Former Renault team principal Flavio Briatore cannot return to F1 until 2013 after resolving his legal case with motorsport’s governing body the FIA.
Briatore had a lifetime ban for his role in Nelson Piquet Jr’s deliberate crash at the 2008 Sinagpore Grand Prix quashed by a French court in January.
The FIA launched an appeal against the ruling, but has now reached an out-of-court settlement with the Italian.
The FIA says it has drawn a line under the saga while Briatore has apologised.
Former Renault engineering director Pat Symonds, who had his five-year ban overturned by the French court, also expressed his regrets for deliberately asking Piquet Jr to crash to help his team-mate Fernando Alonso win the race in September 2008.

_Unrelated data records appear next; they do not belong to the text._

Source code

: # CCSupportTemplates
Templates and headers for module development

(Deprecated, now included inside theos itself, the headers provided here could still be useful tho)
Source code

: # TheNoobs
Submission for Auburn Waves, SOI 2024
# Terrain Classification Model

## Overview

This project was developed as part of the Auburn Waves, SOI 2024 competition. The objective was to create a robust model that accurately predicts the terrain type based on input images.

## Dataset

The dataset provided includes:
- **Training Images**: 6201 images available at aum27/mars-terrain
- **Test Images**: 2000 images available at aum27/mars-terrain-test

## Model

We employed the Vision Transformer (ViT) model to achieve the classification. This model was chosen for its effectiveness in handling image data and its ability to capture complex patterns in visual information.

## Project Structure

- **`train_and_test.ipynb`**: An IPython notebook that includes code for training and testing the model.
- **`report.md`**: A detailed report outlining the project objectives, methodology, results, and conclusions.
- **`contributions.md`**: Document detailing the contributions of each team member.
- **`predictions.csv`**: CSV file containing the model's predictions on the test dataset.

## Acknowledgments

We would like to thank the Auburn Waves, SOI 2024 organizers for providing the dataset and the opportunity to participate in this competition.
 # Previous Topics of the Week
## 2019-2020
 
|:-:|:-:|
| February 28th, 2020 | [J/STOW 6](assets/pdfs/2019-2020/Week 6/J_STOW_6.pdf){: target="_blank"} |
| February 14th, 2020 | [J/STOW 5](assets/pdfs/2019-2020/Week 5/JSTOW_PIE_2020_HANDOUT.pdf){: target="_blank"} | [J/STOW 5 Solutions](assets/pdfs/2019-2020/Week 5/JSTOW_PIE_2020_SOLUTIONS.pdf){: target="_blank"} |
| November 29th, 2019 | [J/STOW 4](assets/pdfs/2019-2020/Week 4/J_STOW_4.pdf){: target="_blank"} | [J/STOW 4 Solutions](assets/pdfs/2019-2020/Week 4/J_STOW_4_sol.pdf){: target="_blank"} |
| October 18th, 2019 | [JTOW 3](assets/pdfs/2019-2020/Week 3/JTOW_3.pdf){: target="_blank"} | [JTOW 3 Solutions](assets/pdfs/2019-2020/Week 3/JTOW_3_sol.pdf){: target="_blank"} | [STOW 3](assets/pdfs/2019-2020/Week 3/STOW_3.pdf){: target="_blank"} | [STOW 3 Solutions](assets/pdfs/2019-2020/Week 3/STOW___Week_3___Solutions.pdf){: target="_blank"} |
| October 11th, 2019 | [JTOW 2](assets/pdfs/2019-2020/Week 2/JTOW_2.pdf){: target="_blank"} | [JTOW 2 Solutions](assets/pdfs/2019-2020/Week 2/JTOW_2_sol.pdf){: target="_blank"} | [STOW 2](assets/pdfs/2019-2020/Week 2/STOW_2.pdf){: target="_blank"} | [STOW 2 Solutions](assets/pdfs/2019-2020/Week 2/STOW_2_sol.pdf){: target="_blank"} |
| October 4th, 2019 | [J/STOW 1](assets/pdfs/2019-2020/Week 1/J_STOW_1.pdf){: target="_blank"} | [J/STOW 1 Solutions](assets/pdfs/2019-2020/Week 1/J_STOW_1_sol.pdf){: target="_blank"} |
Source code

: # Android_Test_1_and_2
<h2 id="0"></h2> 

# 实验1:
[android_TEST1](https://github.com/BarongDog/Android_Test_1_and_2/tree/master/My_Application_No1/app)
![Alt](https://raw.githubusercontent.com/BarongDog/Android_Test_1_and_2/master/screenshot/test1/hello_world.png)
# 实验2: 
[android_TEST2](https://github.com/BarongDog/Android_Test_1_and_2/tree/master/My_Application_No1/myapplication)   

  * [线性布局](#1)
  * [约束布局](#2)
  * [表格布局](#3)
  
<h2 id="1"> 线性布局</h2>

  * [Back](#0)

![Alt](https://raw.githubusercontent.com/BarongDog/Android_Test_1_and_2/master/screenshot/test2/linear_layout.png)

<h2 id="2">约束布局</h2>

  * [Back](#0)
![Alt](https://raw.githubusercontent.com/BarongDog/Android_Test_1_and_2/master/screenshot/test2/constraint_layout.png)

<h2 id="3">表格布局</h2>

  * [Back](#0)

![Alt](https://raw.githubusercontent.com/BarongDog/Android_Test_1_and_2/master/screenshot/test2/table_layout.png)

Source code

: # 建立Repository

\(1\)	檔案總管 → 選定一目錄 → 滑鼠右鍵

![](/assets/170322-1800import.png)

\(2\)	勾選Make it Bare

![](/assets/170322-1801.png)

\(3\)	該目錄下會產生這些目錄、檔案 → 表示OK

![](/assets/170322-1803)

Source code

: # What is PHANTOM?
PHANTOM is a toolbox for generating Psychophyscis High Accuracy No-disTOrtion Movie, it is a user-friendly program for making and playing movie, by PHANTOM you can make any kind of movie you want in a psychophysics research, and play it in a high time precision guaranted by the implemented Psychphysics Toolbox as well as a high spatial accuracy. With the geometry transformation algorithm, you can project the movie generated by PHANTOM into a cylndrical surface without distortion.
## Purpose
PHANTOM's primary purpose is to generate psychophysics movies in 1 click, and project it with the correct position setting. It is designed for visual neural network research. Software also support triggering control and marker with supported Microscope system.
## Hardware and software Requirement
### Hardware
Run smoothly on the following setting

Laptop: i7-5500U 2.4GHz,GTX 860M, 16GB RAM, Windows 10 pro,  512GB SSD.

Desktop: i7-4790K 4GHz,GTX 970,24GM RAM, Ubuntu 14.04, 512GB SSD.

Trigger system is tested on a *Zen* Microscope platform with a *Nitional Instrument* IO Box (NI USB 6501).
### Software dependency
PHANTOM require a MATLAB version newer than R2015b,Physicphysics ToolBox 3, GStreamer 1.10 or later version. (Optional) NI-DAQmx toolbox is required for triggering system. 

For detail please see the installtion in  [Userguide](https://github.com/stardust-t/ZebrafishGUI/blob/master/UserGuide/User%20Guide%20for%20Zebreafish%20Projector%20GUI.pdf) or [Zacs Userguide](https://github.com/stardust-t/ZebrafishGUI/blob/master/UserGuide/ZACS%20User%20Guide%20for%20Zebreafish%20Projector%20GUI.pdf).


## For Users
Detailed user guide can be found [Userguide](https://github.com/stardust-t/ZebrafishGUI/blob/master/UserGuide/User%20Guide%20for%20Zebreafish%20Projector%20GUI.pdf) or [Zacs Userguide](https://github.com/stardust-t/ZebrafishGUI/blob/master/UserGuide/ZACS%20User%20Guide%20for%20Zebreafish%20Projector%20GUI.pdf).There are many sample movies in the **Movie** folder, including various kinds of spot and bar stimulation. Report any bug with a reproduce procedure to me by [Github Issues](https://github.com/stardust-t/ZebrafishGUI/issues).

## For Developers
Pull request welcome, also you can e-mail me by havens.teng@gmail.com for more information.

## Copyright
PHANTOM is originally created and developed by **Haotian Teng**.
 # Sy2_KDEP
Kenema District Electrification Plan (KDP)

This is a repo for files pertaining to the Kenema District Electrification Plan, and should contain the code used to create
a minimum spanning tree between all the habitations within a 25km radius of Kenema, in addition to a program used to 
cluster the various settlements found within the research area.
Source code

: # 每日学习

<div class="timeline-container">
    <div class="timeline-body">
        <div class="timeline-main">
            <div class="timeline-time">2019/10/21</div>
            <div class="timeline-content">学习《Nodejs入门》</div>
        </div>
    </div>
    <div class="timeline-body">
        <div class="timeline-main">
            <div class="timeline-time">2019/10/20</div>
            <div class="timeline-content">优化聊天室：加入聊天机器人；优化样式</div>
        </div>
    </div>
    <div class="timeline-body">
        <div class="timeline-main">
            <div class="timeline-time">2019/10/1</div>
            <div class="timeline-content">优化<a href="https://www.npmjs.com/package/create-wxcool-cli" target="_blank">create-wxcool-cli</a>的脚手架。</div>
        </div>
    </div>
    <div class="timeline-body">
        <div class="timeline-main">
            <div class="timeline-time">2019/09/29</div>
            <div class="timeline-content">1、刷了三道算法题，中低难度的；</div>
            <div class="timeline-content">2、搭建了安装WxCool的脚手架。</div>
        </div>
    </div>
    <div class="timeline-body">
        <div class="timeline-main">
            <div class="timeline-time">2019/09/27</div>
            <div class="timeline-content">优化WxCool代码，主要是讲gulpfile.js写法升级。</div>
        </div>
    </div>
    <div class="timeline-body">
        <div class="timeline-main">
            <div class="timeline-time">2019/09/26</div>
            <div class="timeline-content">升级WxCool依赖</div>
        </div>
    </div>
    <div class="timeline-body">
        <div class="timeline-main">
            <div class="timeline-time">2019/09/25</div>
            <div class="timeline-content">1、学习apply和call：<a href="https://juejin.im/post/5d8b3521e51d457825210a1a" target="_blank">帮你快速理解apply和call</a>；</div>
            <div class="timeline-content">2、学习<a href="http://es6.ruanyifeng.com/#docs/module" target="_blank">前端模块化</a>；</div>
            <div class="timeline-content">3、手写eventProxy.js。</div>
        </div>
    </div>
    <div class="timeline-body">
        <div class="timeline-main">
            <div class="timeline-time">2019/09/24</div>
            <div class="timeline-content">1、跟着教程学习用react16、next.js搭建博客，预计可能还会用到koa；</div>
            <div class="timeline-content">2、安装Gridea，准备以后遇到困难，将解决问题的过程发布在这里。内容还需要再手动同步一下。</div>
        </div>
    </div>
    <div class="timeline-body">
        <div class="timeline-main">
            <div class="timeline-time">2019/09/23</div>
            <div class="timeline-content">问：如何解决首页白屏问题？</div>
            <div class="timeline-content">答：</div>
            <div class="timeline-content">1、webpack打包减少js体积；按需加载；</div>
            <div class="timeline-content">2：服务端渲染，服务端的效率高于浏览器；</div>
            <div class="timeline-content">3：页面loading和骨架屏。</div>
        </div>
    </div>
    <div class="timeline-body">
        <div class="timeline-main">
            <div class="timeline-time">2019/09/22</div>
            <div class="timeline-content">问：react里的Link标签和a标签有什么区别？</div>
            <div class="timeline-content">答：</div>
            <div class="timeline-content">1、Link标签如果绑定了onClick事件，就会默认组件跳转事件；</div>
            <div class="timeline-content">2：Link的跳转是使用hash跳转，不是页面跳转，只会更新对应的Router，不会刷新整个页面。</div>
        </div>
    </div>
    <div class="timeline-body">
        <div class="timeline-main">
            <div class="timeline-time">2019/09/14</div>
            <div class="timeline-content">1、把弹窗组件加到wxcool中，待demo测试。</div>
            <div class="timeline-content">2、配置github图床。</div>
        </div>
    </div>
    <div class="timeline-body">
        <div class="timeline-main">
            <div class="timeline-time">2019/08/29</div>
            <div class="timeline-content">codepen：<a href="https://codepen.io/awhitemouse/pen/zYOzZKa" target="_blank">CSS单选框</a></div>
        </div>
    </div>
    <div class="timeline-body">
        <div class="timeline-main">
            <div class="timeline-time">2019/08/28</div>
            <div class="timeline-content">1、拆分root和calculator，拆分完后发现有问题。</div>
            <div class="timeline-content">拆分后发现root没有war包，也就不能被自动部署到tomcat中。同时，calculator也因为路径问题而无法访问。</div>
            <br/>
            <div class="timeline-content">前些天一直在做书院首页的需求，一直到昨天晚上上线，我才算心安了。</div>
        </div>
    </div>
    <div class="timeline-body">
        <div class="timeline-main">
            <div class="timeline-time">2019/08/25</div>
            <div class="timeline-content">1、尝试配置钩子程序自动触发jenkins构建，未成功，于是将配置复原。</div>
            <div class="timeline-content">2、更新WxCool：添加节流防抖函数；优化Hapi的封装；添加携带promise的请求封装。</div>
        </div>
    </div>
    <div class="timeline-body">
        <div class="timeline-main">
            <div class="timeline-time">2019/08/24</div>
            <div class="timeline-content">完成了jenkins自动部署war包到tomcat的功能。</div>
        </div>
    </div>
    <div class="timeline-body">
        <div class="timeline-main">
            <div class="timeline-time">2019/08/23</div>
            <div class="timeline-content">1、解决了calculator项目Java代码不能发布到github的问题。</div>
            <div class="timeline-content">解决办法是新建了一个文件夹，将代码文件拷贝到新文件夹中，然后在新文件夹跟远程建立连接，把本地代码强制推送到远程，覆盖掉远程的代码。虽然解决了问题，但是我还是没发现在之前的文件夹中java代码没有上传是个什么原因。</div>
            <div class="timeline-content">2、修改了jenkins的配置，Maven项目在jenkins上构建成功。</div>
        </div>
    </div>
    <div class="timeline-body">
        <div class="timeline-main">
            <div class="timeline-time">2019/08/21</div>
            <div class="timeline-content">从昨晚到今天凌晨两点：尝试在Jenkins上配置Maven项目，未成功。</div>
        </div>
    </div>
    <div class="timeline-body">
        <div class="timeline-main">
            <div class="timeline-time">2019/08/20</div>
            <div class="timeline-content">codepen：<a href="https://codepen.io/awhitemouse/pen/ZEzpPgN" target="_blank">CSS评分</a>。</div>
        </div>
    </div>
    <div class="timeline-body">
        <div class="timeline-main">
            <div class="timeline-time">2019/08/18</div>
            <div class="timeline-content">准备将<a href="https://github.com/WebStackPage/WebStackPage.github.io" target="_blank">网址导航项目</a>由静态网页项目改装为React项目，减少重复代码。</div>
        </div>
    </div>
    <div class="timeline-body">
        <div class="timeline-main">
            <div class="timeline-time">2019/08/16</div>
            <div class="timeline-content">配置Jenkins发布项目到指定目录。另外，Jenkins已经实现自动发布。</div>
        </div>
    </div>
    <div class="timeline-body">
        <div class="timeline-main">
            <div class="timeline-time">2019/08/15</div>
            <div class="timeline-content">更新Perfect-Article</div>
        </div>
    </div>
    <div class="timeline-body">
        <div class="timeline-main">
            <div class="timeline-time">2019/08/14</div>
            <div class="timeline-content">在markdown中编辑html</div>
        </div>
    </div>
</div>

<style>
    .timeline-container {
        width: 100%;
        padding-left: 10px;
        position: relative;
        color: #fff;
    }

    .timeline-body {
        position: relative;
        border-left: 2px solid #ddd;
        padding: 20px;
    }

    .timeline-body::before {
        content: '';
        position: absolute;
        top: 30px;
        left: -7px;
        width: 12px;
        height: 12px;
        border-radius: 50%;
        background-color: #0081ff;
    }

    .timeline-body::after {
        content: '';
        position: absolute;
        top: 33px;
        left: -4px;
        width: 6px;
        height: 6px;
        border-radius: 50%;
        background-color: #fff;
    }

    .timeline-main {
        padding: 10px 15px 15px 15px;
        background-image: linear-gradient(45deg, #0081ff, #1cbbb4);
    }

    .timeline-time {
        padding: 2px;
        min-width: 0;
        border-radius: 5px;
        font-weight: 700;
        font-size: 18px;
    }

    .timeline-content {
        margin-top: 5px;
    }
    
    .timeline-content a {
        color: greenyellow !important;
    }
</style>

The FIA statement read: ‘They have undertaken to abstain from having any operational role in Formula 1 until 31 December 2012, as well as in all the other competitions registered on the FIA calendars until the end of the 2011 sporting season.
‘They have also abandoned all publicity and financial measures resulting from the judgment of 5 January 2010, as well as any further action against the FIA on the subject of this affair.
‘In return, they have asked the FIA to abandon the ongoing appeal procedure, but without the FIA recognising the validity of the criticisms levelled against the WMSC’s decision of 21 September 2009, as well as to waive the right to bring any new proceedings against them on the subject of this affair.’
Briatore won his case at the start of the year in France’s Tribunal de Grande Instance on the grounds that former FIA president, Max Mosley, who had presided over the hearing that banned him, had acted as prosecutor, judge and jury.
Briatore had also been seeking €1m in compensation but was awarded damages of €20,000 while Symonds given €5,000.